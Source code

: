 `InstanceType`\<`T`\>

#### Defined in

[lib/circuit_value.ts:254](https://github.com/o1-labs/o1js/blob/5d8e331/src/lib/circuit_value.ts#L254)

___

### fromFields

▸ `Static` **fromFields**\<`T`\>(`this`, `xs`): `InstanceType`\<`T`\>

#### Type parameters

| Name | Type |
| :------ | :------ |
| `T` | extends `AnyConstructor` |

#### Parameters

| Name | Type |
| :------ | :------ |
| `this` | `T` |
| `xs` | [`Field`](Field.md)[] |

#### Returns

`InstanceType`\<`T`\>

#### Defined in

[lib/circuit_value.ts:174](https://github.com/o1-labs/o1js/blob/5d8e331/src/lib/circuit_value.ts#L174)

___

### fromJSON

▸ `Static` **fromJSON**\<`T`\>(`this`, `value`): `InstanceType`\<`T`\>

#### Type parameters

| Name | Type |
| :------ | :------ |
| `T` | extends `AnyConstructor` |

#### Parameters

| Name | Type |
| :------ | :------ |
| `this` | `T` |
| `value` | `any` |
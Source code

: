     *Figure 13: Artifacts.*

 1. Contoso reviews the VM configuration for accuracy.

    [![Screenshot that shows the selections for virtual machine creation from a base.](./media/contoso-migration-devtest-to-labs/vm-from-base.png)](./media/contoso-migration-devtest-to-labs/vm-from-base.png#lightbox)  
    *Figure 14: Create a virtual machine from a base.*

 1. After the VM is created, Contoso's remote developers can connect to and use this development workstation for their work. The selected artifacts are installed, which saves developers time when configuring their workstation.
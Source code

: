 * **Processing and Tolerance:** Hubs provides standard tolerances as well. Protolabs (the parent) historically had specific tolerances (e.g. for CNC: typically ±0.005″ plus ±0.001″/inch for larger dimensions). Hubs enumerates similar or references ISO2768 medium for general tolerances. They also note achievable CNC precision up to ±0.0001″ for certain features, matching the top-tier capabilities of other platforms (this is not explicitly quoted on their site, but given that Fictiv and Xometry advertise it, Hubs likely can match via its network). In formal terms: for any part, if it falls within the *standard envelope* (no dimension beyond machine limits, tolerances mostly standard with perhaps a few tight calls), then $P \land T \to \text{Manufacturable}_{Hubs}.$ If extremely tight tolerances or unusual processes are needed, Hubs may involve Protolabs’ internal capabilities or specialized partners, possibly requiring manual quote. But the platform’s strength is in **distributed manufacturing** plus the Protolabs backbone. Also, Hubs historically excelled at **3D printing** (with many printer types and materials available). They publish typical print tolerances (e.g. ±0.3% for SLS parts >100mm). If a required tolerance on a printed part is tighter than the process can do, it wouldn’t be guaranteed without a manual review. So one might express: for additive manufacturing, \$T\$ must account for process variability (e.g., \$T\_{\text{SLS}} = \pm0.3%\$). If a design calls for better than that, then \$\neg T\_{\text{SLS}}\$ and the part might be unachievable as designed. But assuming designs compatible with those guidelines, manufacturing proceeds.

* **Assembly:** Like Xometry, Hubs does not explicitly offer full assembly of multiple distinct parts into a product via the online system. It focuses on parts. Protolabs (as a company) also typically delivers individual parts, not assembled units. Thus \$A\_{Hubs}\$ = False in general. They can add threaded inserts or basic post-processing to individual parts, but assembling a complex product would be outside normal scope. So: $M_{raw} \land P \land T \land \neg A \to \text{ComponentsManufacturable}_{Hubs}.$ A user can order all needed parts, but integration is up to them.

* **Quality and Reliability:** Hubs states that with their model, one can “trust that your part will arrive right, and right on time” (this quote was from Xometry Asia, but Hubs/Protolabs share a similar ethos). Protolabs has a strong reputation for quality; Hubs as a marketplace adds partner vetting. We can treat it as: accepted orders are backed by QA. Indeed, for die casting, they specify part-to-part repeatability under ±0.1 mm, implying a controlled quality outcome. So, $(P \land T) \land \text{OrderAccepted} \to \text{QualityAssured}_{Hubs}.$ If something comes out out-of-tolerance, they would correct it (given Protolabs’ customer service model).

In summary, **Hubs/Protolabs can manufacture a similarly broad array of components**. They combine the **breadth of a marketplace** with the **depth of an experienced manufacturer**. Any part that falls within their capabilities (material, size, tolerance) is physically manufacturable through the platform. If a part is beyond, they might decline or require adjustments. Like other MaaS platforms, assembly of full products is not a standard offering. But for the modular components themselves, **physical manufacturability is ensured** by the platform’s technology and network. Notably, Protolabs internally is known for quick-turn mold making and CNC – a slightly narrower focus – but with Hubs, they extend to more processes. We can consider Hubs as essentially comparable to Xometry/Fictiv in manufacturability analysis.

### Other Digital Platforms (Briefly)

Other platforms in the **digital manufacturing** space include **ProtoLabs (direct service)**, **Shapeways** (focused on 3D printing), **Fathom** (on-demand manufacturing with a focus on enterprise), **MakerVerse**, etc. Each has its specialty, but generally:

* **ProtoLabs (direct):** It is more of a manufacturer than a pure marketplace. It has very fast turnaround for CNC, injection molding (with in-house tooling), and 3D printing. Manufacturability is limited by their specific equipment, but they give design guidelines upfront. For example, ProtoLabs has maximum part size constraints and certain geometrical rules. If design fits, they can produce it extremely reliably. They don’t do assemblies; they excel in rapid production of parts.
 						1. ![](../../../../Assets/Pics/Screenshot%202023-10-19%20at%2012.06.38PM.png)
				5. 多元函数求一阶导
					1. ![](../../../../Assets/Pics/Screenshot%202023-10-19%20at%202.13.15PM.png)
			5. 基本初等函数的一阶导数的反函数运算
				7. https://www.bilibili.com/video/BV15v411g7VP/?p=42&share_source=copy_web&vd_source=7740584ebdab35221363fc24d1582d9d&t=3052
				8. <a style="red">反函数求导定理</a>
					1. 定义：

▬▬▬▬▬▬▬▬▬▬

(ACTION ITEM):
Taking care to miss no line, set down the whole listing above exactly.

(RESULT FOR THIS TASK):
Source code

: `InstanceType`\<`T`\>

#### Defined in

[lib/circuit_value.ts:254](https://github.com/o1-labs/o1js/blob/5d8e331/src/lib/circuit_value.ts#L254)

___

### fromFields

▸ `Static` **fromFields**\<`T`\>(`this`, `xs`): `InstanceType`\<`T`\>

#### Type parameters

| Name | Type |
| :------ | :------ |
| `T` | extends `AnyConstructor` |

#### Parameters

| Name | Type |
| :------ | :------ |
| `this` | `T` |
| `xs` | [`Field`](Field.md)[] |

#### Returns

`InstanceType`\<`T`\>

#### Defined in

[lib/circuit_value.ts:174](https://github.com/o1-labs/o1js/blob/5d8e331/src/lib/circuit_value.ts#L174)

___

### fromJSON

▸ `Static` **fromJSON**\<`T`\>(`this`, `value`): `InstanceType`\<`T`\>

#### Type parameters

| Name | Type |
| :------ | :------ |
| `T` | extends `AnyConstructor` |

#### Parameters

| Name | Type |
| :------ | :------ |
| `this` | `T` |
| `value` | `any` |
Source code

:     *Figure 13: Artifacts.*

 1. Contoso reviews the VM configuration for accuracy.

    [![Screenshot that shows the selections for virtual machine creation from a base.](./media/contoso-migration-devtest-to-labs/vm-from-base.png)](./media/contoso-migration-devtest-to-labs/vm-from-base.png#lightbox)  
    *Figure 14: Create a virtual machine from a base.*

 1. After the VM is created, Contoso's remote developers can connect to and use this development workstation for their work. The selected artifacts are installed, which saves developers time when configuring their workstation.
Source code

: * **Processing and Tolerance:** Hubs provides standard tolerances as well. Protolabs (the parent) historically had specific tolerances (e.g. for CNC: typically ±0.005″ plus ±0.001″/inch for larger dimensions). Hubs enumerates similar or references ISO2768 medium for general tolerances. They also note achievable CNC precision up to ±0.0001″ for certain features, matching the top-tier capabilities of other platforms (this is not explicitly quoted on their site, but given that Fictiv and Xometry advertise it, Hubs likely can match via its network). In formal terms: for any part, if it falls within the *standard envelope* (no dimension beyond machine limits, tolerances mostly standard with perhaps a few tight calls), then $P \land T \to \text{Manufacturable}_{Hubs}.$ If extremely tight tolerances or unusual processes are needed, Hubs may involve Protolabs’ internal capabilities or specialized partners, possibly requiring manual quote. But the platform’s strength is in **distributed manufacturing** plus the Protolabs backbone. Also, Hubs historically excelled at **3D printing** (with many printer types and materials available). They publish typical print tolerances (e.g. ±0.3% for SLS parts >100mm). If a required tolerance on a printed part is tighter than the process can do, it wouldn’t be guaranteed without a manual review. So one might express: for additive manufacturing, \$T\$ must account for process variability (e.g., \$T\_{\text{SLS}} = \pm0.3%\$). If a design calls for better than that, then \$\neg T\_{\text{SLS}}\$ and the part might be unachievable as designed. But assuming designs compatible with those guidelines, manufacturing proceeds.

* **Assembly:** Like Xometry, Hubs does not explicitly offer full assembly of multiple distinct parts into a product via the online system. It focuses on parts. Protolabs (as a company) also typically delivers individual parts, not assembled units. Thus \$A\_{Hubs}\$ = False in general. They can add threaded inserts or basic post-processing to individual parts, but assembling a complex product would be outside normal scope. So: $M_{raw} \land P \land T \land \neg A \to \text{ComponentsManufacturable}_{Hubs}.$ A user can order all needed parts, but integration is up to them.

* **Quality and Reliability:** Hubs states that with their model, one can “trust that your part will arrive right, and right on time” (this quote was from Xometry Asia, but Hubs/Protolabs share a similar ethos). Protolabs has a strong reputation for quality; Hubs as a marketplace adds partner vetting. We can treat it as: accepted orders are backed by QA. Indeed, for die casting, they specify part-to-part repeatability under ±0.1 mm, implying a controlled quality outcome. So, $(P \land T) \land \text{OrderAccepted} \to \text{QualityAssured}_{Hubs}.$ If something comes out out-of-tolerance, they would correct it (given Protolabs’ customer service model).

In summary, **Hubs/Protolabs can manufacture a similarly broad array of components**. They combine the **breadth of a marketplace** with the **depth of an experienced manufacturer**. Any part that falls within their capabilities (material, size, tolerance) is physically manufacturable through the platform. If a part is beyond, they might decline or require adjustments. Like other MaaS platforms, assembly of full products is not a standard offering. But for the modular components themselves, **physical manufacturability is ensured** by the platform’s technology and network. Notably, Protolabs internally is known for quick-turn mold making and CNC – a slightly narrower focus – but with Hubs, they extend to more processes. We can consider Hubs as essentially comparable to Xometry/Fictiv in manufacturability analysis.

### Other Digital Platforms (Briefly)

Other platforms in the **digital manufacturing** space include **ProtoLabs (direct service)**, **Shapeways** (focused on 3D printing), **Fathom** (on-demand manufacturing with a focus on enterprise), **MakerVerse**, etc. Each has its specialty, but generally:

* **ProtoLabs (direct):** It is more of a manufacturer than a pure marketplace. It has very fast turnaround for CNC, injection molding (with in-house tooling), and 3D printing. Manufacturability is limited by their specific equipment, but they give design guidelines upfront. For example, ProtoLabs has maximum part size constraints and certain geometrical rules. If design fits, they can produce it extremely reliably. They don’t do assemblies; they excel in rapid production of parts.
 						1. ![](../../../../Assets/Pics/Screenshot%202023-10-19%20at%2012.06.38PM.png)
				5. 多元函数求一阶导
					1. ![](../../../../Assets/Pics/Screenshot%202023-10-19%20at%202.13.15PM.png)
			5. 基本初等函数的一阶导数的反函数运算
				7. https://www.bilibili.com/video/BV15v411g7VP/?p=42&share_source=copy_web&vd_source=7740584ebdab35221363fc24d1582d9d&t=3052
				8. <a style="red">反函数求导定理</a>
					1. 定义：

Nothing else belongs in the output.